Von da an kam Theo jeden Tag, und Nussi teilte ihren Vorrat mit ihm. Und etwas Wunderbares geschah: Statt sich allein in ihrem Kobel zu langweilen, hatte Nussi jetzt einen Freund. Sie lachten zusammen, erzählten sich Geschichten und spielten Fangen durch die verschneiten Äste. Der lange Winter kam ihr auf einmal gar nicht mehr lang vor.

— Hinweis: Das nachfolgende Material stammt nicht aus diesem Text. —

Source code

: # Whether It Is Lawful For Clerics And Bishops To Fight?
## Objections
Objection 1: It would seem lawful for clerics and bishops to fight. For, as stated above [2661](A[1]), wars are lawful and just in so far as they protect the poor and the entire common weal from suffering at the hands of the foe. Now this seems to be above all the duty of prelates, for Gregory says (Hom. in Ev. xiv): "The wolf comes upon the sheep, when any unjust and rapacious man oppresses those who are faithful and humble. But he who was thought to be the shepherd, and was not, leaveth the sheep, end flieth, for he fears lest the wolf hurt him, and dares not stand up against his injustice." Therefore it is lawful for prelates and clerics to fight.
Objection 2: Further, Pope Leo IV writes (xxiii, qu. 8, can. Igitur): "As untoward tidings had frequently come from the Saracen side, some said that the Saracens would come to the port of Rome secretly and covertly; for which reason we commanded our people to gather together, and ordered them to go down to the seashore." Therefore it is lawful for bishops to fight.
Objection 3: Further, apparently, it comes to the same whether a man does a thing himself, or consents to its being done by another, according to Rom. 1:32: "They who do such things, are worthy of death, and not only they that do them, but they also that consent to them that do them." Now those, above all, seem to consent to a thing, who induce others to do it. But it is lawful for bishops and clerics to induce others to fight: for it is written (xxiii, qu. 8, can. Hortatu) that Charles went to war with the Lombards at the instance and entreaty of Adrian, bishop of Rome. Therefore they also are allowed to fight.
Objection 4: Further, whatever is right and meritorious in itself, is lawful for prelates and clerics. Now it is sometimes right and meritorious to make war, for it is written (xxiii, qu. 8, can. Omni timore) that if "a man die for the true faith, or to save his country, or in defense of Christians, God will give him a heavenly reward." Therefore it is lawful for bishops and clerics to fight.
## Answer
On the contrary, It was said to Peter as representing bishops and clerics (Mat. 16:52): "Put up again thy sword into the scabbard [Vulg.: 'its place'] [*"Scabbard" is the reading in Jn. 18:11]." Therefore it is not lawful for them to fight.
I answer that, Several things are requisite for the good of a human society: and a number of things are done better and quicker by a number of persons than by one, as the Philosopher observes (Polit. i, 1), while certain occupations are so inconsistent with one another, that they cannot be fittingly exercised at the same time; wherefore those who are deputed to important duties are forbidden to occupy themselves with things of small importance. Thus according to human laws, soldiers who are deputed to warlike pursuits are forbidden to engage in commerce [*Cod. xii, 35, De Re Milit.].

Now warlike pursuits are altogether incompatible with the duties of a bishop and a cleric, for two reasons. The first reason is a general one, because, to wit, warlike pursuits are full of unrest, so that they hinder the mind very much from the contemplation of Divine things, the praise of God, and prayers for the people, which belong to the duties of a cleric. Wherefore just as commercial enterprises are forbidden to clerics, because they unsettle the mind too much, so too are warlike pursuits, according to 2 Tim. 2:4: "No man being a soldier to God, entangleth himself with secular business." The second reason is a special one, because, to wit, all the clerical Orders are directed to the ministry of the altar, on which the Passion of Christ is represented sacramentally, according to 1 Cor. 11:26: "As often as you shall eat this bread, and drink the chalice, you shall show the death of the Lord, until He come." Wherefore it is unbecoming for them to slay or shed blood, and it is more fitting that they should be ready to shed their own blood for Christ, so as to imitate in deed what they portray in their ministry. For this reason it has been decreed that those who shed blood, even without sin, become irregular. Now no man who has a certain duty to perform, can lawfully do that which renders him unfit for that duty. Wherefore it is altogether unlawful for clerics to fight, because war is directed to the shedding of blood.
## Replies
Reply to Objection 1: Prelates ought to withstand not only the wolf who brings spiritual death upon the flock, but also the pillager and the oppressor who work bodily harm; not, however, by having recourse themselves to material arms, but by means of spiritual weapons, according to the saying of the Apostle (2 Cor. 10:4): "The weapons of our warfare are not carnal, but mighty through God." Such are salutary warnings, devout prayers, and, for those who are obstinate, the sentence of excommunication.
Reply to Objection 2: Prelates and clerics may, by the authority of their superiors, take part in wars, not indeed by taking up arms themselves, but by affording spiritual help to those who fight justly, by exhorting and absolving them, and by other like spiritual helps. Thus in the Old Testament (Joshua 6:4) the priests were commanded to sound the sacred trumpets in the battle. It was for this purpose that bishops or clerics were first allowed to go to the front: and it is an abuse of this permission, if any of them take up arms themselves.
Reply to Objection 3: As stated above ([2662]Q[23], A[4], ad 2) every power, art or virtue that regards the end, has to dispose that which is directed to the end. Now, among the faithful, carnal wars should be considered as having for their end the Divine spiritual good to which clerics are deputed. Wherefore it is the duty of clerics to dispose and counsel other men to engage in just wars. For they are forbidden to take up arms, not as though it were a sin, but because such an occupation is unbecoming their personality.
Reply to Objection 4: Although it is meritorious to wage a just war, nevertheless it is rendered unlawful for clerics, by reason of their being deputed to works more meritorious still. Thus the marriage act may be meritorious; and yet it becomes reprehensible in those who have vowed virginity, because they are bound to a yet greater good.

„Weißt du, Theo“, sagte Nussi eines Abends, „früher dachte ich, mein Vorrat macht mich reich. Aber erst seit ich ihn mit dir teile, fühle ich mich wirklich reich.“ Theo nickte. „Im Frühling helfe ich dir beim Sammeln“, versprach er. „Dann haben wir nächsten Winter gemeinsam genug. Und gemeinsam ist alles schöner.“
Und tatsächlich – als der Frühling kam, hatte Nussis Vorrat dank des Teilens trotzdem gereicht. Kein einziges Mal hatte sie gehungert, und sie hatte etwas viel Wertvolleres gewonnen als alle Nüsse der Welt: einen treuen Freund. „Teilen macht nicht ärmer“, sagte sie. „Teilen macht das Herz voll.“
Am Abend, als die ersten warmen Frühlingswinde durch die Äste strichen, kuschelten sich Nussi und Theo gemeinsam in den weichen Kobel. „Gute Nacht, beste Freundin“, gähnte Theo. „Gute Nacht, Theo“, flüsterte Nussi zufrieden. Die Sterne funkelten durch die Knospen, und mit einem warmen, vollen Herzen schlief das Eichhörnchen Nussi glücklich ein. Schlaf gut, Nussi. Gute Nacht.